Ensemble Learners, Bagging, and Boosting
Last updated
Last updated
So far, we've looked at using a single type of learning method to build a single model. For example, we might build a KNN model from our training data, and then query it with new observations to get new predictions.
Nothing is restricting us to this one-model paradigm. We can build an ensemble of learners and combine the outputs of their models to provide a composite prediction.
For example, we might have a KNN learner, a linear regression learner, a decision tree learner, and an SVM-based learner. Each learner in the ensemble is trained using the same data, and we query the ensemble by querying each model and combining the results.
For classification problems, the composite prediction might be the mode of the individual predictions; in other words, each model votes, and the highest vote wins. For regression problems, we typically take the mean of the individual outputs.

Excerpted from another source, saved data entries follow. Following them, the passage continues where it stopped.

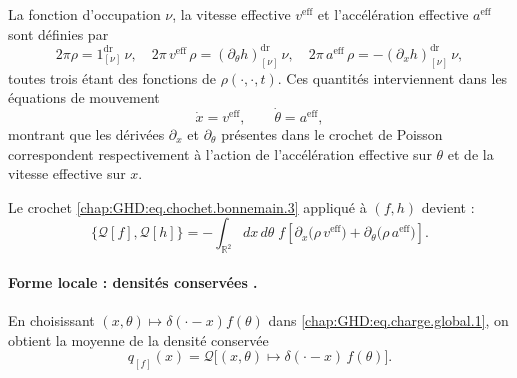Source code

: La fonction d’occupation $\nu$, la vitesse effective $v^{\mathrm{eff}}$ et l’accélération effective $a^{\mathrm{eff}}$ sont définies par
\begin{equation}\label{chap:GHD:eq.nu.v.a.1}
	2 \pi \rho =  1^{\mathrm{dr}}_{[\nu]} \, \nu , 
	\quad 2 \pi \, v^{\mathrm{eff}} \, \rho  =(\partial_\theta h )^{\mathrm{dr}}_{[\nu]} \, \nu , 
	\quad 2 \pi \, a^{\mathrm{eff}} \, \rho  = -(\partial_x h )^{\mathrm{dr}}_{[\nu]}\, \nu ,
\end{equation}
toutes trois étant des fonctions de $\rho(\cdot,\cdot,t)$. Ces quantités interviennent dans les équations de mouvement
\begin{equation}
	\dot{x} = v^{\mathrm{eff}}, \qquad \dot{\theta} = a^{\mathrm{eff}},
\end{equation}
montrant que les dérivées $\partial_x$ et $\partial_\theta$ présentes dans le crochet de Poisson correspondent respectivement à l'action de l'accélération effective sur $\theta$ et de la vitesse effective sur $x$.

\medskip 

Le crochet \eqref{chap:GHD:eq.chochet.bonnemain.3} appliqué à $(f,h)$ devient :
\begin{equation}\label{chap:GHD:eq.chochet.bonnemain.4}
	\{\mathcal{Q}[f], \mathcal{Q}[h]\} 
	= - \int_{\mathbb{R}^2} dx\, d\theta \; f \left[ \partial_x \big( \rho \, v^{\mathrm{eff}} \big) 
	+ \partial_\theta \big( \rho \, a^{\mathrm{eff}} \big) \right].
\end{equation}

\paragraph{Forme locale : densités conservées .} 
En choisissant $(x,\theta) \mapsto \delta(\cdot - x)f(\theta)$ dans \eqref{chap:GHD:eq.charge.global.1}, on obtient la moyenne de la densité conservée \ie
\begin{equation}
	q_{[f]}(x) = \mathcal{Q} \big[ (x,\theta) \mapsto \delta(\cdot - x) \, f(\theta) \big].
\end{equation}

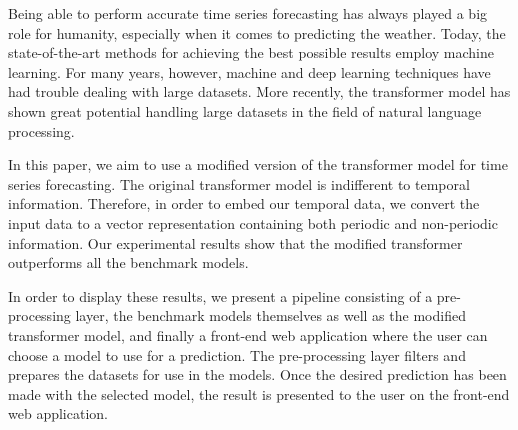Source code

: Being able to perform accurate time series forecasting has always played a big role for humanity, especially when it comes to predicting the weather. 
Today, the state-of-the-art methods for achieving the best possible results employ machine learning. 
For many years, however, machine and deep learning techniques have had trouble dealing with large datasets. 
More recently, the transformer model has shown great potential handling large datasets in the field of natural language processing.

In this paper, we aim to use a modified version of the transformer model for time series forecasting. 
The original transformer model is indifferent to temporal information. 
Therefore, in order to embed our temporal data, we convert the input data to a vector representation containing both periodic and non-periodic information.
Our experimental results show that the modified transformer outperforms all the benchmark models.

In order to display these results, we present a pipeline consisting of a pre-processing layer, the benchmark models themselves as well as the modified transformer model, and finally a front-end web application where the user can choose a model to use for a prediction.
The pre-processing layer filters and prepares the datasets for use in the models.
Once the desired prediction has been made with the selected model, the result is presented to the user on the front-end web application.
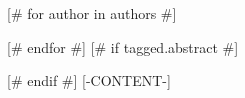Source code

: [# for author in authors #]
\author{[- author.name -]}
[# endfor #]
[# if tagged.abstract #]
\begin{abstract}
[-tagged.abstract-]
\end{abstract}
[# endif #]
[-CONTENT-]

We use ensembles for two reasons: first, they often have lower error than any individual learner might have by itself, and, second, ensemble learners are less likely to overfit than a single learner.
We can offer an intuitive explanation for these claims. Every model that we might use has its own type of bias. For example, a linear regression learner is biased in its assumption that the relationship between $X$ and $Y$ is linear. When we combine learners, these individual biases can cancel each other out, to an extent.

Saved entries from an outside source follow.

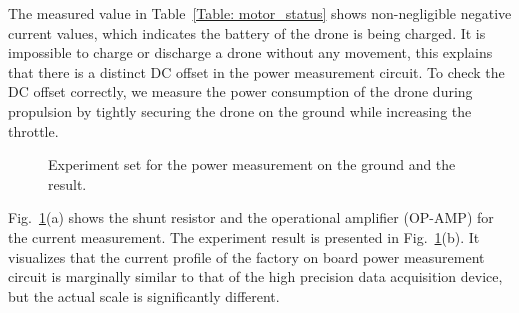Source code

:\documentclass[journal]{./template/IEEEtran}
\begin{document}
\begin{table}[ht]
\caption{An example of inaccurate data from the genuine flight module of M600 drone while it parks as a ready state on the ground. (All motors and propellers are fully stopped.)}
\label{Table: motor_status}
\end{table}

The measured value in Table~\ref{Table: motor_status} shows non-negligible negative current values, which indicates the battery of the drone is being charged.
It is impossible to charge or discharge a drone without any movement, this explains that there is a distinct DC offset in the power measurement circuit.
To check the DC offset correctly, we measure the power consumption of the drone during propulsion by tightly securing the drone on the ground while increasing the throttle.

\begin{figure}[ht]
\centering
{}
\qquad
{}
\caption{Experiment set for the power measurement on the ground and the result.}
\label{fig:Ground_test}
\end{figure}

Fig.~\ref{fig:Ground_test}(a) shows the shunt resistor and the operational amplifier (OP-AMP) for the current measurement. 
The experiment result is presented in Fig.~\ref{fig:Ground_test}(b). 
It visualizes that the current profile of the factory on board power measurement circuit is marginally similar to that of the high precision data acquisition device, but the actual scale is significantly different. 
\end{document}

How might we go about building an ensemble of learners?
We can create an ensemble by training several parameterized polynomials of differing degrees (A) or by training several KNN models using different subsets of data (B).

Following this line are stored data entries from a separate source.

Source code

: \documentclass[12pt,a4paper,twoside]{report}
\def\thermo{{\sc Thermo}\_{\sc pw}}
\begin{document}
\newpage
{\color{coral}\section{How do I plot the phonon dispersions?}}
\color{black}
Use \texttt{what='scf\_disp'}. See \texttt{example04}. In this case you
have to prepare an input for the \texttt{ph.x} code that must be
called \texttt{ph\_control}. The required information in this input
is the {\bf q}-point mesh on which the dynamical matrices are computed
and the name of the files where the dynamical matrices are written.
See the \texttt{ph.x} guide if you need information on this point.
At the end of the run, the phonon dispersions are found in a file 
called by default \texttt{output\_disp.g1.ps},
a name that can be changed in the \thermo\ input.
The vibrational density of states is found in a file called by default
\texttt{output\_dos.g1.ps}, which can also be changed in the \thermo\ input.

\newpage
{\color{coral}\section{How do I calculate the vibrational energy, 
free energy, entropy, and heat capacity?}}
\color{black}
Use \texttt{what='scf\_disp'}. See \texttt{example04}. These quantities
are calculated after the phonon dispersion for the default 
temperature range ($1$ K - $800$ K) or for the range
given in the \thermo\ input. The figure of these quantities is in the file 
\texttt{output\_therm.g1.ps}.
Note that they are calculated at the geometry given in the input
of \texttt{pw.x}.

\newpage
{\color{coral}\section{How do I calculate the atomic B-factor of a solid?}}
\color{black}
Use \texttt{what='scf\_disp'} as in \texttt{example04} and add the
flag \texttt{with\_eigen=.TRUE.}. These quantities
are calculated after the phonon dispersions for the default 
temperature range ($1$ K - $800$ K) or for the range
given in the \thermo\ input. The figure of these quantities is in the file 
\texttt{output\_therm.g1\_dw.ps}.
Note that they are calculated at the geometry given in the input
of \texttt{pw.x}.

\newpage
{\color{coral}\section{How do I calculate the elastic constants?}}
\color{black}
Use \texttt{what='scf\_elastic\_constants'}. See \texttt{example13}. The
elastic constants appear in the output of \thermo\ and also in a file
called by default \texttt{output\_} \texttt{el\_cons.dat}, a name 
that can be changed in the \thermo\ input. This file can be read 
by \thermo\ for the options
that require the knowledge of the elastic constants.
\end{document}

It doesn't make sense to train KNN models using randomized $Y$-values, because we want to train any model we plan to use on the actual data in our training set. As a result, neither (C) nor (E) is correct.
Instead of using just polynomial learners or KNN learners, we can combine the two into a super ensemble (D) for even better results.
Instead of building an ensemble using different types of learners, we can use multiple instances of the same learner, training each on a slightly different subset of the data. This process is called bootstrap aggregating, or bagging.
From the original set of training data, containing $n$ examples, we can create $m$ bags of $n' = n$ examples by sampling the training data randomly, with replacement, $m$ times.
We then take each bag and use it to train an instance of our learner. Just like when we have an ensemble of different learning algorithms, we can query our bagged ensemble in the same way. We pass the same $X$ to each trained model and collect and average the results to generate a $Y$.
Which of these two models is least likely to overfit?
Aside: the screenshot says "most likely to overfit", but he selects the model that is least likely to overfit.
Suppose we have the following data, and we'd like to create several 1-nearest neighbor models to describe this data.
First, we randomly select the data points, circled below, for our first training bag.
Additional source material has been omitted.